(AGENPARL) – OTTAWA (CANADA), mer 16 dicembre 2020
The Government of Canada is releasing new data from the national biomonitoring program with results from the Canadian Health Measures Survey (CHMS). The Report on Human Biomonitoring of Environmental Chemicals in Pooled Samples provides results for chemicals that are otherwise difficult to quantify in individual samples due to their low detection levels, the small blood volume available and the high cost of analysis. These latest results add important new knowledge to our understanding of Canadians’ exposure to chemicals. More information on the data released can be found here.
The national biomonitoring program conducted as part of the Canadian Health Measures Survey is an important part of the Government’s actions on chemicals and informs federal actions under the Chemicals Management Plan (CMP).
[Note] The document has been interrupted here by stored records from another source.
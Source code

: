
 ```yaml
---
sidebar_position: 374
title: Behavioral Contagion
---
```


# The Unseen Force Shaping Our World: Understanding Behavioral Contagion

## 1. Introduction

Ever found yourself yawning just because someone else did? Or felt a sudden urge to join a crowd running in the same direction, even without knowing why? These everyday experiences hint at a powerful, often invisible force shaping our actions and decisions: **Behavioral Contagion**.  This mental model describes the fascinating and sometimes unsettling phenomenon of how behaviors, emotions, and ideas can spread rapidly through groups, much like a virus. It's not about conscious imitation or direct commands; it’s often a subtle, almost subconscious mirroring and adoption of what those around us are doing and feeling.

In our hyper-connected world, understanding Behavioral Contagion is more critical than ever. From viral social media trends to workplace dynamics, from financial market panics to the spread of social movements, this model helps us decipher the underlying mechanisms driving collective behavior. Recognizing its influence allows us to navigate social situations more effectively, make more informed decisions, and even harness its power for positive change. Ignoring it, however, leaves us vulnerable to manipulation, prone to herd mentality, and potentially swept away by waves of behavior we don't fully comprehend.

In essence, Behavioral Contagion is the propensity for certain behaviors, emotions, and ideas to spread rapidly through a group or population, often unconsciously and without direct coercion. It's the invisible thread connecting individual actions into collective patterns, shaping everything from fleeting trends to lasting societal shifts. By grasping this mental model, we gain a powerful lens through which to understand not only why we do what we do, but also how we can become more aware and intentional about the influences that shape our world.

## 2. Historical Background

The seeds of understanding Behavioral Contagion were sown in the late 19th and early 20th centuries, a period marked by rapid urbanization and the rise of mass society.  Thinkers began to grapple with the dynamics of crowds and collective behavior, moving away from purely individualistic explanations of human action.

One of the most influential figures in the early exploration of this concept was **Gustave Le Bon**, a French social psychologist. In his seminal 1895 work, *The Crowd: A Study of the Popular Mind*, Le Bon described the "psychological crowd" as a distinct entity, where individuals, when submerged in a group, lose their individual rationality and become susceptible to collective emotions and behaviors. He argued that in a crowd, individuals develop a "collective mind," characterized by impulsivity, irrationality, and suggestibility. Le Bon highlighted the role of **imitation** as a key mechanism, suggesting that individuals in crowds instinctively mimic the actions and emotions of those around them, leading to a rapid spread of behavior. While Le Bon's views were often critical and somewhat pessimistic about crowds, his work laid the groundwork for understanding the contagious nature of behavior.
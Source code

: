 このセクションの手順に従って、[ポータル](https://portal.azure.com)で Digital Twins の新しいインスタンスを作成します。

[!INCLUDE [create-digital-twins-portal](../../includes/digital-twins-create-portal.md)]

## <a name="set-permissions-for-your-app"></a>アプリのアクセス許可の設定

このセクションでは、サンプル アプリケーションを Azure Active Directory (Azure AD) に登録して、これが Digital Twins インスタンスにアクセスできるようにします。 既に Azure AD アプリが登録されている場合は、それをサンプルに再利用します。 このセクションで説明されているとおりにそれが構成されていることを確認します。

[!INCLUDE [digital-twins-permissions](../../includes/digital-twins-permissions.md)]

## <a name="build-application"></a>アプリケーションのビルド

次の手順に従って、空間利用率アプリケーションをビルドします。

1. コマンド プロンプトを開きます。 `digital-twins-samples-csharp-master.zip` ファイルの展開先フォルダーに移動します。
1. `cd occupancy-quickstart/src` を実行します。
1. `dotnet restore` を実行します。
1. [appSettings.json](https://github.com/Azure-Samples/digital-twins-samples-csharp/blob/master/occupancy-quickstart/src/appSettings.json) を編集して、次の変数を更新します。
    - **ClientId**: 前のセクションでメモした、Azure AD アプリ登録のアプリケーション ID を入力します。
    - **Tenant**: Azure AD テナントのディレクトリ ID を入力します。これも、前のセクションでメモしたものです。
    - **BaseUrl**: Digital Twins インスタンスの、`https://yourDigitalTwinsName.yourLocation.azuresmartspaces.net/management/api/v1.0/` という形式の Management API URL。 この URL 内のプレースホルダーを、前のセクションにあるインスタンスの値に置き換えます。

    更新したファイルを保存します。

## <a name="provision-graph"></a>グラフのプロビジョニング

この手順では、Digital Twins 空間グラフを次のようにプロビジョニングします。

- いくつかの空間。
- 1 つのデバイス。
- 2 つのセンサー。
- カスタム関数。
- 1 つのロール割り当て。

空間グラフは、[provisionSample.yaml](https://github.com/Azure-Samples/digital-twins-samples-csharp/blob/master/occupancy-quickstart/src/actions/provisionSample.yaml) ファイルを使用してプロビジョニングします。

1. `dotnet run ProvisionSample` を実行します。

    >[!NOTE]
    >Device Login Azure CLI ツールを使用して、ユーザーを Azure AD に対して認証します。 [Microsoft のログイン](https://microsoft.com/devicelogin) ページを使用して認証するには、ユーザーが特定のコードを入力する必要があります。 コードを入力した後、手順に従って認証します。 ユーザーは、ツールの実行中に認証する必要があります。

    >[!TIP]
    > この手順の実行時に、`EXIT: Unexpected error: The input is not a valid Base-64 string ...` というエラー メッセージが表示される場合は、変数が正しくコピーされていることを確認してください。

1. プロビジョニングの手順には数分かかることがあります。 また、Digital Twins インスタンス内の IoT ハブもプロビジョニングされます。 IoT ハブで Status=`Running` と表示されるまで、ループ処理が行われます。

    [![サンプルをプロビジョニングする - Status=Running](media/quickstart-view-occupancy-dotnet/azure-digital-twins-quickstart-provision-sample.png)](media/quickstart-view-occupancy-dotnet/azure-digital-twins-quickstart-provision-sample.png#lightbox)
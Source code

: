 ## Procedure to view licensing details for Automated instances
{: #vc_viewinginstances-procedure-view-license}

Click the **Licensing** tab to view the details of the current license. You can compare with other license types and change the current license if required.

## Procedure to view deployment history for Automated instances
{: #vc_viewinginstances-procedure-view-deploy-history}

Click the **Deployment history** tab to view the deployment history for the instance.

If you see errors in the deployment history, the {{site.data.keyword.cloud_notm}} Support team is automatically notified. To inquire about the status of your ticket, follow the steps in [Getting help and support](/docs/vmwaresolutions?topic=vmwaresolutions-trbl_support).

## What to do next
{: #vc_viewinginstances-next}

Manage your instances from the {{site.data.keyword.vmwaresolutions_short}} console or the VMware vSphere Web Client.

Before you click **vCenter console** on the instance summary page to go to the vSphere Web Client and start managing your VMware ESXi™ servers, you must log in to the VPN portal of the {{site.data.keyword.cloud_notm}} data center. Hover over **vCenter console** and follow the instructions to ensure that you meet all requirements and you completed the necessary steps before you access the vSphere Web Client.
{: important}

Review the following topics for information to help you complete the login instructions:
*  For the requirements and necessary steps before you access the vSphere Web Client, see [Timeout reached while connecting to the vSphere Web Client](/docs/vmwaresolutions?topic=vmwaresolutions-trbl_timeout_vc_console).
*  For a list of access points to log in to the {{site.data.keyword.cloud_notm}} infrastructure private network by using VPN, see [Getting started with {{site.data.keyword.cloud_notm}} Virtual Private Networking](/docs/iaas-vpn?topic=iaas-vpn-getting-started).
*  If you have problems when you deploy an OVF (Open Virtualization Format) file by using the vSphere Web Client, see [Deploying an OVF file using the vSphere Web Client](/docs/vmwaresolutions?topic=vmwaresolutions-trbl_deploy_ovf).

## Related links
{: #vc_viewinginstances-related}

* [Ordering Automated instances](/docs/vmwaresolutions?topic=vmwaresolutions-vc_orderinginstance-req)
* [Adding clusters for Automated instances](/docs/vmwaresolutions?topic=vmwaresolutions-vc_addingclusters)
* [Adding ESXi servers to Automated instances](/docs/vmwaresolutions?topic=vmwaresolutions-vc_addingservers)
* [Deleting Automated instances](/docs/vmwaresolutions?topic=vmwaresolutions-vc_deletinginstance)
Biomonitoring data from the CHMS provide reliable information that governments and all Canadians can use to better understand our levels of exposure to various chemicals. They are also used by researchers and the Government of Canada to:
- track increases or decreases of detectable chemical levels in Canadians over time;
- conduct comparative analyses among subpopulations in Canada and with other countries;
- assess the effectiveness of actions the Government takes to reduce exposure and health risks from specific chemicals;
- initiate research on the potential links between exposure to certain chemicals and specific health effects, as needed; and
- contribute to international monitoring programs.
More information on how these data are used in risk assessments under the CMP is available here.
Currently, the pooled serum results from the CHMS have been released as summary data and any immediate conclusions based on this information would be premature.
It is important to note that the presence of a chemical in a person’s body does not necessarily mean that it will affect their health. Factors such as the amount to which a person is exposed, the duration and timing of exposure and the toxicity of the chemical are important to consider when determining whether adverse health effects may occur.
More information, including actions the Government has taken to protect the health of Canadians, can be found in Health Canada’s Report on Human Biomonitoring of Environmental Chemicals in Pooled Samples and by searching the chemicals by name on Canada.ca.